Link Search Menu Expand Document
Start for Free

Entity Extraction and Linking

This page discusses entity extraction and linking in Stardog using BITES.

Page Contents
  1. Using Entity Extractors
    1. Configuration
    2. OpenNLP
    3. Entities
    4. Linker
    5. Dictionary
  2. SPARQL
  3. Custom Extractors
  4. Recomended Reading:

Using Entity Extractors

Configuration

Stardog will by default use the tika RDF extractor. You can modify the database configuration option docs.default.rdf.extractors to use a different built in extractor such as text,entities, linked, and dictionary. A table containing descriptions of these extractors is provided in the Unstructured Content section.

If you’ve manually added CoreNLP extractors discussed just below then the CoreNLPMentionRDFExtractor, CoreNLPEntityLinkerRDFExtractor, and CoreNLPRelationRDFExtractor these will also be available to supply as a value for the database configuration option.

OpenNLP

BITES, by default, uses the tika RDF extractor that only extracts metadata from documents. Stardog can be configured to use the OpenNLP library to detect named entities mentioned in documents and optionally link those mentions to existing resources in the database.

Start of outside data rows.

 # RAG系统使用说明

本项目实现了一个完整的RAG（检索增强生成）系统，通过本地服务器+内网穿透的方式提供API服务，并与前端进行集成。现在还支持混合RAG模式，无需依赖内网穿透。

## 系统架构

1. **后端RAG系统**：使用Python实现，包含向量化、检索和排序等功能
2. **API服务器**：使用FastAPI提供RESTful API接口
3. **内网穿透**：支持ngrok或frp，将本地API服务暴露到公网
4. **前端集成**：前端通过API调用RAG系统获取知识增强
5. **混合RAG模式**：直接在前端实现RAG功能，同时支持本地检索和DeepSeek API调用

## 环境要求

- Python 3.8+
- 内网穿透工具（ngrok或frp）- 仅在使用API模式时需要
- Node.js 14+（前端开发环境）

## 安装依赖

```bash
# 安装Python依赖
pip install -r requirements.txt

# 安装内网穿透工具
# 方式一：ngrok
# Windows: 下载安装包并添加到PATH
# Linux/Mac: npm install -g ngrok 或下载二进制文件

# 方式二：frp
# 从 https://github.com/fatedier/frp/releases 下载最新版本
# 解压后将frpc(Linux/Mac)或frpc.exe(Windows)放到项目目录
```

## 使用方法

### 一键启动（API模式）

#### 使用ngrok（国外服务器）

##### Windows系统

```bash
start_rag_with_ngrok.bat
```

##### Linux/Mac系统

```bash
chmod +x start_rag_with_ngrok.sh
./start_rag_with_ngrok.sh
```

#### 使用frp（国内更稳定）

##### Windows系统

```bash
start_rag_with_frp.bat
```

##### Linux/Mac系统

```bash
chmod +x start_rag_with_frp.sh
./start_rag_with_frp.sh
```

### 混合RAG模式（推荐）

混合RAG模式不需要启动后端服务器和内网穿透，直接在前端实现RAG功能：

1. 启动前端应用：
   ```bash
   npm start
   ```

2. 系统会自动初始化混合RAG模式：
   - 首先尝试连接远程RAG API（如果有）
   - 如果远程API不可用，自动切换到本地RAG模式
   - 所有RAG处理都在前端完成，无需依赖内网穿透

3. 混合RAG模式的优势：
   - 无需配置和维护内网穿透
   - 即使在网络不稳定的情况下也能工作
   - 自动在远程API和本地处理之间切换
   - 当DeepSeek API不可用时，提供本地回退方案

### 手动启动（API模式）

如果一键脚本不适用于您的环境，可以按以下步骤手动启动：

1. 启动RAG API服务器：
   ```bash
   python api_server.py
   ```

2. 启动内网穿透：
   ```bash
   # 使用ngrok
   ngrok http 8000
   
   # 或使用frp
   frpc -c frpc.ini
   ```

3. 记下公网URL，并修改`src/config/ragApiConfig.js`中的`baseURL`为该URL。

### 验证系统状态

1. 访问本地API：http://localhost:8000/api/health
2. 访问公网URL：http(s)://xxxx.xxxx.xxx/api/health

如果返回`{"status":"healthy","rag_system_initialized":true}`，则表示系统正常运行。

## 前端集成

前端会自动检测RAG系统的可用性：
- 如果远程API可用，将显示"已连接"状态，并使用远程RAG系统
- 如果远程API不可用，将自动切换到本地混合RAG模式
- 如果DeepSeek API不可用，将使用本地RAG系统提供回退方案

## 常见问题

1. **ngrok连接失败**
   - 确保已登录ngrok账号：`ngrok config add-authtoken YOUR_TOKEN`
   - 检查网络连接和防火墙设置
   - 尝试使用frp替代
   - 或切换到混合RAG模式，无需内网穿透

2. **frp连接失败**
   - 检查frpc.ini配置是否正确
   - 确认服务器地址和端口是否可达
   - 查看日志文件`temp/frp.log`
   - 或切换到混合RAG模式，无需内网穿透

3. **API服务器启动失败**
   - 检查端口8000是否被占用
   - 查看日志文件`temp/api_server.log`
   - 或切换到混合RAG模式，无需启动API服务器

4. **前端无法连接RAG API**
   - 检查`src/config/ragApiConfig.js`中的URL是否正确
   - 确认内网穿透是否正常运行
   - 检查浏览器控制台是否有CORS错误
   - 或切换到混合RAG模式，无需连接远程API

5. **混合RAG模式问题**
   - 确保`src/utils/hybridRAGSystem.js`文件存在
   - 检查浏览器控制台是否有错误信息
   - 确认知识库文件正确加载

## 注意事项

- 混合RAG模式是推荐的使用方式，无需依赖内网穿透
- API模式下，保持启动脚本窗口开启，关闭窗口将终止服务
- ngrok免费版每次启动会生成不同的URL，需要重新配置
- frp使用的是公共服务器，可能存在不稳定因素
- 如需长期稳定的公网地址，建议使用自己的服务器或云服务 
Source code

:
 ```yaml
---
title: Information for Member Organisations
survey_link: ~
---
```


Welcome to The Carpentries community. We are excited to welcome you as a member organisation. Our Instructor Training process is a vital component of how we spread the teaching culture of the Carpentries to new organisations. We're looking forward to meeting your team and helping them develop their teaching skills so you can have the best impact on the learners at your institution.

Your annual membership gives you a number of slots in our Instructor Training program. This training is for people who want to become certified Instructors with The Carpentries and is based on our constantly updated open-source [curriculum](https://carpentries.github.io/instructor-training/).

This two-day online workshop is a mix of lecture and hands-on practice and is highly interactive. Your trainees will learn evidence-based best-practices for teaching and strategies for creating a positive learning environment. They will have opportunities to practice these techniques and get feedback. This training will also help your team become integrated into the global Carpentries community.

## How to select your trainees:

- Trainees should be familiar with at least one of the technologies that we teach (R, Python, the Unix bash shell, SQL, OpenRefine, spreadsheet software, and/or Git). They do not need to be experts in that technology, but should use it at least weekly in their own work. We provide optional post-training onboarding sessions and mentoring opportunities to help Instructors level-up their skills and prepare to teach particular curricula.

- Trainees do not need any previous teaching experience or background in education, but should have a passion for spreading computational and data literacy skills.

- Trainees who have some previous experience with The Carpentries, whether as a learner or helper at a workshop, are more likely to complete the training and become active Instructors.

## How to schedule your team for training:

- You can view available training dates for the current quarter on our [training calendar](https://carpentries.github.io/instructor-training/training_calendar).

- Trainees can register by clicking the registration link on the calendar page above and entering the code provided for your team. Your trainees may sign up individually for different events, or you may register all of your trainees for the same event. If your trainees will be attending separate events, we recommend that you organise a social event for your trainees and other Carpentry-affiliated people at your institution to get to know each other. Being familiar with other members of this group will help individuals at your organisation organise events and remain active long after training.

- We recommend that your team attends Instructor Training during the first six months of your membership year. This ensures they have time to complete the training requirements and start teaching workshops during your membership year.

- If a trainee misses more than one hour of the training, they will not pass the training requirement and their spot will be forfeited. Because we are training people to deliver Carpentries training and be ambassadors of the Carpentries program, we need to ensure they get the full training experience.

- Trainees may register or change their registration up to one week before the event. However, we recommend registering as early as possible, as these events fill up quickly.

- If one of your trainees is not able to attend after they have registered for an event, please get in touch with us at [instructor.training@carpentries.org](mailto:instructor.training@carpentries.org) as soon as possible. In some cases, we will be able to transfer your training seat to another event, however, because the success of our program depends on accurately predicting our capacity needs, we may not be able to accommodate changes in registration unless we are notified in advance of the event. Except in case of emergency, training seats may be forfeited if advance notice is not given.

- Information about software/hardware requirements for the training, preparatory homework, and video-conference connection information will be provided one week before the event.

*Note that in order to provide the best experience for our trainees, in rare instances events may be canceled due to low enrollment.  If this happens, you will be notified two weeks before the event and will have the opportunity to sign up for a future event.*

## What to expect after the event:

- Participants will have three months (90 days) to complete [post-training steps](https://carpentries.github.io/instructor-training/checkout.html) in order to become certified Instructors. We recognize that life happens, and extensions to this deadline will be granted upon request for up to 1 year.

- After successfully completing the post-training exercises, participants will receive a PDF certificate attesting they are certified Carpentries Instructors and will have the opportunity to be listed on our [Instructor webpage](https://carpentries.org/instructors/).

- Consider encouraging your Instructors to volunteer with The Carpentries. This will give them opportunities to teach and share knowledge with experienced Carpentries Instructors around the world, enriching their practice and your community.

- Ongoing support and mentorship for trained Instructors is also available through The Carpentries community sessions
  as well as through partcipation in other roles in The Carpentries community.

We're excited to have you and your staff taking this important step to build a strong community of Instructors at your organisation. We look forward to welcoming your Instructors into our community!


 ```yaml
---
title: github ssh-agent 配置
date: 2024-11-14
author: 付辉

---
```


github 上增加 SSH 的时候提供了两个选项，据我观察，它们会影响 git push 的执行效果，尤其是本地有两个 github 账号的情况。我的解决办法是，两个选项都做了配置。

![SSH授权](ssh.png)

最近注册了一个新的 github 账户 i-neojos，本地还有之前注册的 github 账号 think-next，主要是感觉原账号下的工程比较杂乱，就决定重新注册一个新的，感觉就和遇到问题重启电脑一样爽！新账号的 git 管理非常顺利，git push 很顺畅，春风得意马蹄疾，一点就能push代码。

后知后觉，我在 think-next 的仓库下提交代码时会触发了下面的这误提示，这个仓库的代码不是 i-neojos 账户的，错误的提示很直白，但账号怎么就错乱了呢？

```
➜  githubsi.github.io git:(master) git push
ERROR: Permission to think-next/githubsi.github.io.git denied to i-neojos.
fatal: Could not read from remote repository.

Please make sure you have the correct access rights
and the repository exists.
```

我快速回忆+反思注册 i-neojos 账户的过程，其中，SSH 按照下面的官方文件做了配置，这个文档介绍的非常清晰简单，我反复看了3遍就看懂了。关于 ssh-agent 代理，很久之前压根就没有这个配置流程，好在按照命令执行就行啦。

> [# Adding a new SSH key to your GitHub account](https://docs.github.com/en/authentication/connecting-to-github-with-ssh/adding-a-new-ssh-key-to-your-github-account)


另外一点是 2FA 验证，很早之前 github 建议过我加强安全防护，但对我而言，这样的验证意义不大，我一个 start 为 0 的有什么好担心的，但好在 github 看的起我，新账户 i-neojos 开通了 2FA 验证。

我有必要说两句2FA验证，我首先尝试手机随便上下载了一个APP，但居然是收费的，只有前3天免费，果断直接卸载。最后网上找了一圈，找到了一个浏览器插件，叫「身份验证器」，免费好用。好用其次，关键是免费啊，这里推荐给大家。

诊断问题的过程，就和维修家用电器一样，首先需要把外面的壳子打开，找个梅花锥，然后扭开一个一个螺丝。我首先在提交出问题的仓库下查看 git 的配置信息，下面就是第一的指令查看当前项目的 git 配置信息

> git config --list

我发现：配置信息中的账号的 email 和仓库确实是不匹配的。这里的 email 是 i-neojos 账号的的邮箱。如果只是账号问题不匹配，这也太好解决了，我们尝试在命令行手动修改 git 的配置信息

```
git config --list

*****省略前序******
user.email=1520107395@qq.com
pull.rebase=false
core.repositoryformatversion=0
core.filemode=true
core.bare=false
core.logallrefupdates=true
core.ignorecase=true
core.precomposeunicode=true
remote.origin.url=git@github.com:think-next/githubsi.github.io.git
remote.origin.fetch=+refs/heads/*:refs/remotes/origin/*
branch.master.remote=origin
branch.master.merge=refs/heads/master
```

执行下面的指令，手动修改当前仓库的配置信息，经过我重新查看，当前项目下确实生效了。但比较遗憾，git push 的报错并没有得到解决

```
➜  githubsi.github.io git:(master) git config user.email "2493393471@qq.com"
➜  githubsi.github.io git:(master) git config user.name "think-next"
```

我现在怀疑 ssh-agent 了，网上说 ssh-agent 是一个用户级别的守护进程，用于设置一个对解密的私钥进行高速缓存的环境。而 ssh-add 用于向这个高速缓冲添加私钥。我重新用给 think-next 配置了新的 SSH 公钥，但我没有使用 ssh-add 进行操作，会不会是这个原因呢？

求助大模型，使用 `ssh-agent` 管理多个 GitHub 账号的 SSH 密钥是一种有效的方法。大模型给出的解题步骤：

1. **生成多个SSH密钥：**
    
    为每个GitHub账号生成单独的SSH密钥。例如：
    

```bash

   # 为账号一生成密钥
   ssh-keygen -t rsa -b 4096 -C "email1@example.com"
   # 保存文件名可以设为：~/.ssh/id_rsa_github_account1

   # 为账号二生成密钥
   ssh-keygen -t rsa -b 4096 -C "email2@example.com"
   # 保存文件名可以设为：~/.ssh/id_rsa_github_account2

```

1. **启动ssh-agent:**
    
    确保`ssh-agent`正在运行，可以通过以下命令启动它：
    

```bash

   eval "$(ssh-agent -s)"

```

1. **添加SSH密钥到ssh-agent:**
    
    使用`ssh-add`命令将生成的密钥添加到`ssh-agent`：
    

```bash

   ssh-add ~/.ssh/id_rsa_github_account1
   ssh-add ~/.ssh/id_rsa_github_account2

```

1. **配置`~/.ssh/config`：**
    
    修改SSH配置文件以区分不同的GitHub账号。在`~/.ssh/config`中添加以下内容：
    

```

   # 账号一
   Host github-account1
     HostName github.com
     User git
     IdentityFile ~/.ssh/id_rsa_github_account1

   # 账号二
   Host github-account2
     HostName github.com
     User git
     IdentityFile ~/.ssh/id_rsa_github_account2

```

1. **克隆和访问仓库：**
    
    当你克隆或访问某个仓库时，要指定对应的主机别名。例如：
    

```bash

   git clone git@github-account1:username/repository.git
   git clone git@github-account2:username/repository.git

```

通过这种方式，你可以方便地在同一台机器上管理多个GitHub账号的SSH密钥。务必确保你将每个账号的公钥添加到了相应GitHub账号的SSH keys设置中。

Stardog can also be configured to use Stanford’s CoreNLP library for entity extraction, linking, and relationship extraction. More information about their configuration is available in the bites-corenlp repository.

The first step to use entity extractors is to identify the set of OpenNLP models that will be used. The following models are always required:

  • A tokenizer and sentence detector. OpenNLP provides models for several languages (e.g., en-token.bin and en-sent.bin)
  • At least one name finder model. Stardog supports both dictionary-based and custom trained models. OpenNLP provides models for several types of entities and languages (e.g., en-ner-person.bin). We provide our own name finder models created from Wikipedia and DBPedia, which provide high recall / low precision in identifying Person, Organization, and Location types from English language documents.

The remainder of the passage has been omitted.